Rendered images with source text
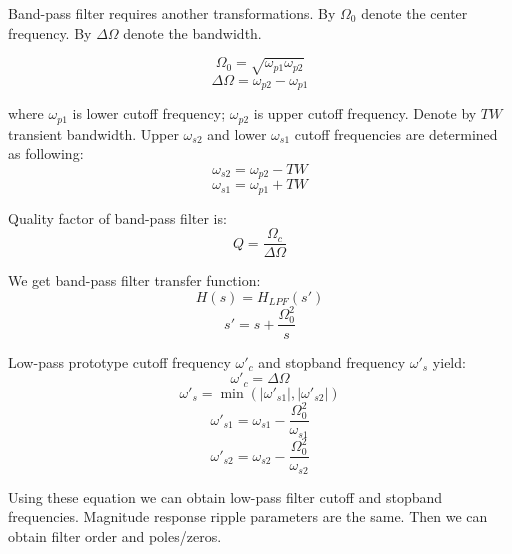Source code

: Band-pass filter requires another transformations. 
By $\Omega_0$ denote the center frequency. By $\Delta\Omega$ denote the
bandwidth.

\begin{equation}
 \Omega_0 = \sqrt{\omega_{p1}\omega_{p2}}
\end{equation}
\begin{equation}
 \Delta\Omega = \omega_{p2} - \omega_{p1}
\end{equation}

where $\omega_{p1}$ is lower cutoff frequency; $\omega_{p2}$ is upper cutoff
frequency. Denote by $TW$ transient bandwidth. Upper $\omega_{s2}$ and lower
$\omega_{s1}$ cutoff frequencies are determined as following:
\begin{equation}
 \omega_{s2}=\omega_{p2}-TW
\end{equation}
\begin{equation}
 \omega_{s1}=\omega_{p1}+TW
\end{equation}

Quality factor of band-pass filter is: 
\begin{equation}
 Q=\frac{\Omega_c}{\Delta\Omega}
\end{equation}


We get band-pass filter transfer function:
\begin{equation}
 H(s)=H_{LPF}(s')
\end{equation}
\begin{equation}
 s'=s+\frac{\Omega_0^2}{s}
\end{equation}



Low-pass prototype cutoff frequency $\omega'_c$ and stopband frequency
$\omega'_s$ yield:
\begin{equation}
 \omega'_c = \Delta\Omega
\end{equation}
\begin{equation}
 \omega'_s= \min(|\omega'_{s1}|,|\omega'_{s2}|)
\end{equation}
\begin{equation}
 \omega'_{s1}=\omega_{s1}-\frac{\Omega_0^2}{\omega_{s1}}
\end{equation}
\begin{equation}
 \omega'_{s2}=\omega_{s2}-\frac{\Omega_0^2}{\omega_{s2}}
\end{equation}

Using these equation we can obtain low-pass filter cutoff and stopband
frequencies. Magnitude response ripple parameters are the same. Then we can
obtain filter order and poles/zeros.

Problem statement
This calls for an exact copy of all the entries above, with the pictures omitted.

Response below
Source code

: Band-pass filter requires another transformations. 
By $\Omega_0$ denote the center frequency. By $\Delta\Omega$ denote the
bandwidth.

\begin{equation}
 \Omega_0 = \sqrt{\omega_{p1}\omega_{p2}}
\end{equation}
\begin{equation}
 \Delta\Omega = \omega_{p2} - \omega_{p1}
\end{equation}

where $\omega_{p1}$ is lower cutoff frequency; $\omega_{p2}$ is upper cutoff
frequency. Denote by $TW$ transient bandwidth. Upper $\omega_{s2}$ and lower
$\omega_{s1}$ cutoff frequencies are determined as following:
\begin{equation}
 \omega_{s2}=\omega_{p2}-TW
\end{equation}
\begin{equation}
 \omega_{s1}=\omega_{p1}+TW
\end{equation}

Quality factor of band-pass filter is: 
\begin{equation}
 Q=\frac{\Omega_c}{\Delta\Omega}
\end{equation}


We get band-pass filter transfer function:
\begin{equation}
 H(s)=H_{LPF}(s')
\end{equation}
\begin{equation}
 s'=s+\frac{\Omega_0^2}{s}
\end{equation}



Low-pass prototype cutoff frequency $\omega'_c$ and stopband frequency
$\omega'_s$ yield:
\begin{equation}
 \omega'_c = \Delta\Omega
\end{equation}
\begin{equation}
 \omega'_s= \min(|\omega'_{s1}|,|\omega'_{s2}|)
\end{equation}
\begin{equation}
 \omega'_{s1}=\omega_{s1}-\frac{\Omega_0^2}{\omega_{s1}}
\end{equation}
\begin{equation}
 \omega'_{s2}=\omega_{s2}-\frac{\Omega_0^2}{\omega_{s2}}
\end{equation}

Using these equation we can obtain low-pass filter cutoff and stopband
frequencies. Magnitude response ripple parameters are the same. Then we can
obtain filter order and poles/zeros.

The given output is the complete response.